(Entries taken from a collection)

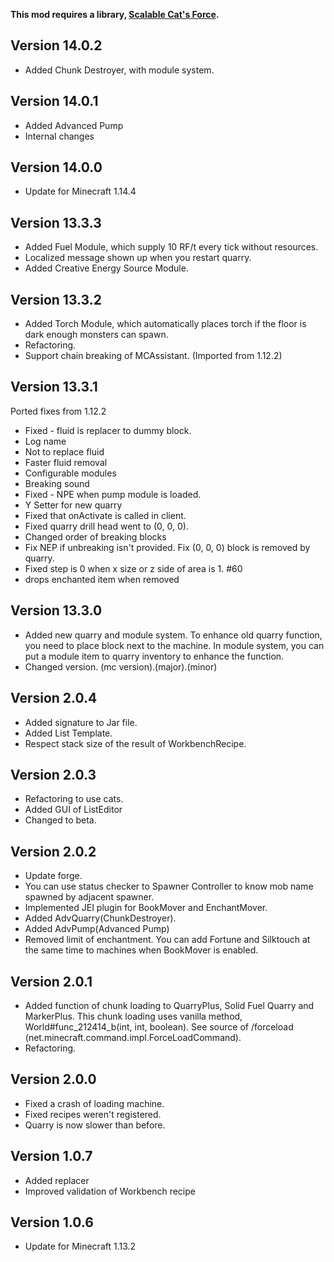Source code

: **This mod requires a library, [Scalable Cat's Force](https://minecraft.curseforge.com/projects/scalable-cats-force).**

## Version 14.0.2
* Added Chunk Destroyer, with module system.

## Version 14.0.1
* Added Advanced Pump
* Internal changes

## Version 14.0.0
* Update for Minecraft 1.14.4

## Version 13.3.3
* Added Fuel Module, which supply 10 RF/t every tick without resources.
* Localized message shown up when you restart quarry.
* Added Creative Energy Source Module.

## Version 13.3.2
* Added Torch Module, which automatically places torch if the floor is dark enough monsters can spawn.
* Refactoring.
* Support chain breaking of MCAssistant. (Imported from 1.12.2)

## Version 13.3.1
Ported fixes from 1.12.2
* Fixed - fluid is replacer to dummy block.
* Log name
* Not to replace fluid
* Faster fluid removal
* Configurable modules
* Breaking sound
* Fixed - NPE when pump module is loaded.
* Y Setter for new quarry
* Fixed that onActivate is called in client.
* Fixed quarry drill head went to (0, 0, 0).
* Changed order of breaking blocks
* Fix NEP if unbreaking isn't provided. Fix (0, 0, 0) block is removed by quarry.
* Fixed step is 0 when x size or z side of area is 1. #60
* drops enchanted item when removed

## Version 13.3.0
* Added new quarry and module system. To enhance old quarry function, you need to place block next to the machine.
In module system, you can put a module item to quarry inventory to enhance the function.
* Changed version. (mc version).(major).(minor)

## Version 2.0.4
* Added signature to Jar file.
* Added List Template.
* Respect stack size of the result of WorkbenchRecipe.

## Version 2.0.3
* Refactoring to use cats.
* Added GUI of ListEditor
* Changed to beta.

## Version 2.0.2
* Update forge.
* You can use status checker to Spawner Controller to know mob name spawned by adjacent spawner.
* Implemented JEI plugin for BookMover and EnchantMover.
* Added AdvQuarry(ChunkDestroyer).
* Added AdvPump(Advanced Pump)
* Removed limit of enchantment. You can add Fortune and Silktouch at the same time to machines when BookMover is enabled.

## Version 2.0.1
* Added function of chunk loading to QuarryPlus, Solid Fuel Quarry and MarkerPlus.
This chunk loading uses vanilla method, World#func_212414_b(int, int, boolean). See source of /forceload (net.minecraft.command.impl.ForceLoadCommand).
* Refactoring.

## Version 2.0.0
* Fixed a crash of loading machine.
* Fixed recipes weren't registered.
* Quarry is now slower than before.

## Version 1.0.7
* Added replacer
* Improved validation of Workbench recipe

## Version 1.0.6
* Update for Minecraft 1.13.2
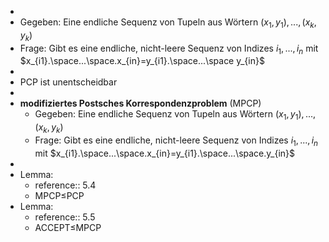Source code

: -
- Gegeben: Eine endliche Sequenz von Tupeln aus Wörtern $\left(x_1,y_1\right),...,\left(x_{k},y_{k}\right)$
- Frage: Gibt es eine endliche, nicht-leere Sequenz von Indizes $i_1,...,i_{n}$ mit $x_{i1}.\space...\space.x_{in}=y_{i1}.\space...\space y_{in}$
-
- PCP ist unentscheidbar
-
- **modifiziertes Postsches Korrespondenzproblem** (MPCP)
	- Gegeben: Eine endliche Sequenz von Tupeln aus Wörtern $\left(x_1,y_1\right),...,\left(x_{k},y_{k}\right)$
	- Frage: Gibt es eine endliche, nicht-leere Sequenz von Indizes $i_1,...,i_{n}$ mit $x_{i1}.\space...\space.x_{in}=y_{i1}.\space...\space.y_{in}$
-
- Lemma:
	- reference:: 5.4
	- MPCP$\leq$PCP
- Lemma:
	- reference:: 5.5
	- ACCEPT$\leq$MPCP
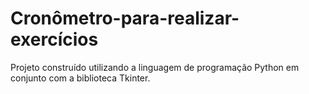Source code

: # Cronômetro-para-realizar-exercícios
Projeto construído utilizando a linguagem de programação Python em conjunto com a biblioteca Tkinter. 
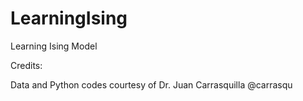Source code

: # LearningIsing
Learning Ising Model

Credits:

Data and Python codes courtesy of Dr. Juan Carrasquilla @carrasqu
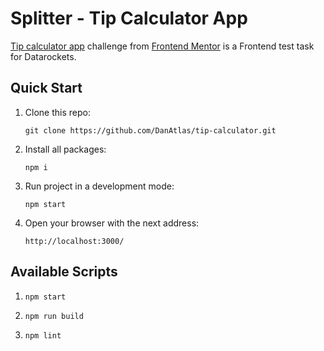 # Splitter - Tip Calculator App

[Tip calculator app](https://danatlas-tip-calculator.netlify.app/) challenge from [Frontend Mentor](https://www.frontendmentor.io/challenges/tip-calculator-app-ugJNGbJUX) is a Frontend test task for Datarockets.

## Quick Start

1. Clone this repo:

    `git clone https://github.com/DanAtlas/tip-calculator.git`

2. Install all packages:

    `npm i`

3. Run project in a development mode:

    `npm start`

4. Open your browser with the next address:

    `http://localhost:3000/`

## Available Scripts
  1. `npm start`

  2. `npm run build`

  3. `npm lint`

(TASK DETAILS) Your copy should hold each line above exactly and no pictures at all.

(ANSWER BOX)
Source code

: **This mod requires a library, [Scalable Cat's Force](https://minecraft.curseforge.com/projects/scalable-cats-force).**

## Version 14.0.2
* Added Chunk Destroyer, with module system.

## Version 14.0.1
* Added Advanced Pump
* Internal changes

## Version 14.0.0
* Update for Minecraft 1.14.4

## Version 13.3.3
* Added Fuel Module, which supply 10 RF/t every tick without resources.
* Localized message shown up when you restart quarry.
* Added Creative Energy Source Module.

## Version 13.3.2
* Added Torch Module, which automatically places torch if the floor is dark enough monsters can spawn.
* Refactoring.
* Support chain breaking of MCAssistant. (Imported from 1.12.2)

## Version 13.3.1
Ported fixes from 1.12.2
* Fixed - fluid is replacer to dummy block.
* Log name
* Not to replace fluid
* Faster fluid removal
* Configurable modules
* Breaking sound
* Fixed - NPE when pump module is loaded.
* Y Setter for new quarry
* Fixed that onActivate is called in client.
* Fixed quarry drill head went to (0, 0, 0).
* Changed order of breaking blocks
* Fix NEP if unbreaking isn't provided. Fix (0, 0, 0) block is removed by quarry.
* Fixed step is 0 when x size or z side of area is 1. #60
* drops enchanted item when removed

## Version 13.3.0
* Added new quarry and module system. To enhance old quarry function, you need to place block next to the machine.
In module system, you can put a module item to quarry inventory to enhance the function.
* Changed version. (mc version).(major).(minor)

## Version 2.0.4
* Added signature to Jar file.
* Added List Template.
* Respect stack size of the result of WorkbenchRecipe.

## Version 2.0.3
* Refactoring to use cats.
* Added GUI of ListEditor
* Changed to beta.

## Version 2.0.2
* Update forge.
* You can use status checker to Spawner Controller to know mob name spawned by adjacent spawner.
* Implemented JEI plugin for BookMover and EnchantMover.
* Added AdvQuarry(ChunkDestroyer).
* Added AdvPump(Advanced Pump)
* Removed limit of enchantment. You can add Fortune and Silktouch at the same time to machines when BookMover is enabled.

## Version 2.0.1
* Added function of chunk loading to QuarryPlus, Solid Fuel Quarry and MarkerPlus.
This chunk loading uses vanilla method, World#func_212414_b(int, int, boolean). See source of /forceload (net.minecraft.command.impl.ForceLoadCommand).
* Refactoring.

## Version 2.0.0
* Fixed a crash of loading machine.
* Fixed recipes weren't registered.
* Quarry is now slower than before.

## Version 1.0.7
* Added replacer
* Improved validation of Workbench recipe

## Version 1.0.6
* Update for Minecraft 1.13.2
Source code

: -
- Gegeben: Eine endliche Sequenz von Tupeln aus Wörtern $\left(x_1,y_1\right),...,\left(x_{k},y_{k}\right)$
- Frage: Gibt es eine endliche, nicht-leere Sequenz von Indizes $i_1,...,i_{n}$ mit $x_{i1}.\space...\space.x_{in}=y_{i1}.\space...\space y_{in}$
-
- PCP ist unentscheidbar
-
- **modifiziertes Postsches Korrespondenzproblem** (MPCP)
	- Gegeben: Eine endliche Sequenz von Tupeln aus Wörtern $\left(x_1,y_1\right),...,\left(x_{k},y_{k}\right)$
	- Frage: Gibt es eine endliche, nicht-leere Sequenz von Indizes $i_1,...,i_{n}$ mit $x_{i1}.\space...\space.x_{in}=y_{i1}.\space...\space.y_{in}$
-
- Lemma:
	- reference:: 5.4
	- MPCP$\leq$PCP
- Lemma:
	- reference:: 5.5
	- ACCEPT$\leq$MPCP
Source code

: # Cronômetro-para-realizar-exercícios
Projeto construído utilizando a linguagem de programação Python em conjunto com a biblioteca Tkinter. 
Source code

: # LearningIsing
Learning Ising Model

Credits:

Data and Python codes courtesy of Dr. Juan Carrasquilla @carrasqu
 # Splitter - Tip Calculator App

[Tip calculator app](https://danatlas-tip-calculator.netlify.app/) challenge from [Frontend Mentor](https://www.frontendmentor.io/challenges/tip-calculator-app-ugJNGbJUX) is a Frontend test task for Datarockets.

## Quick Start

1. Clone this repo:

    `git clone https://github.com/DanAtlas/tip-calculator.git`

2. Install all packages:

    `npm i`

3. Run project in a development mode:

    `npm start`

4. Open your browser with the next address:

    `http://localhost:3000/`

## Available Scripts
  1. `npm start`

  2. `npm run build`

  3. `npm lint`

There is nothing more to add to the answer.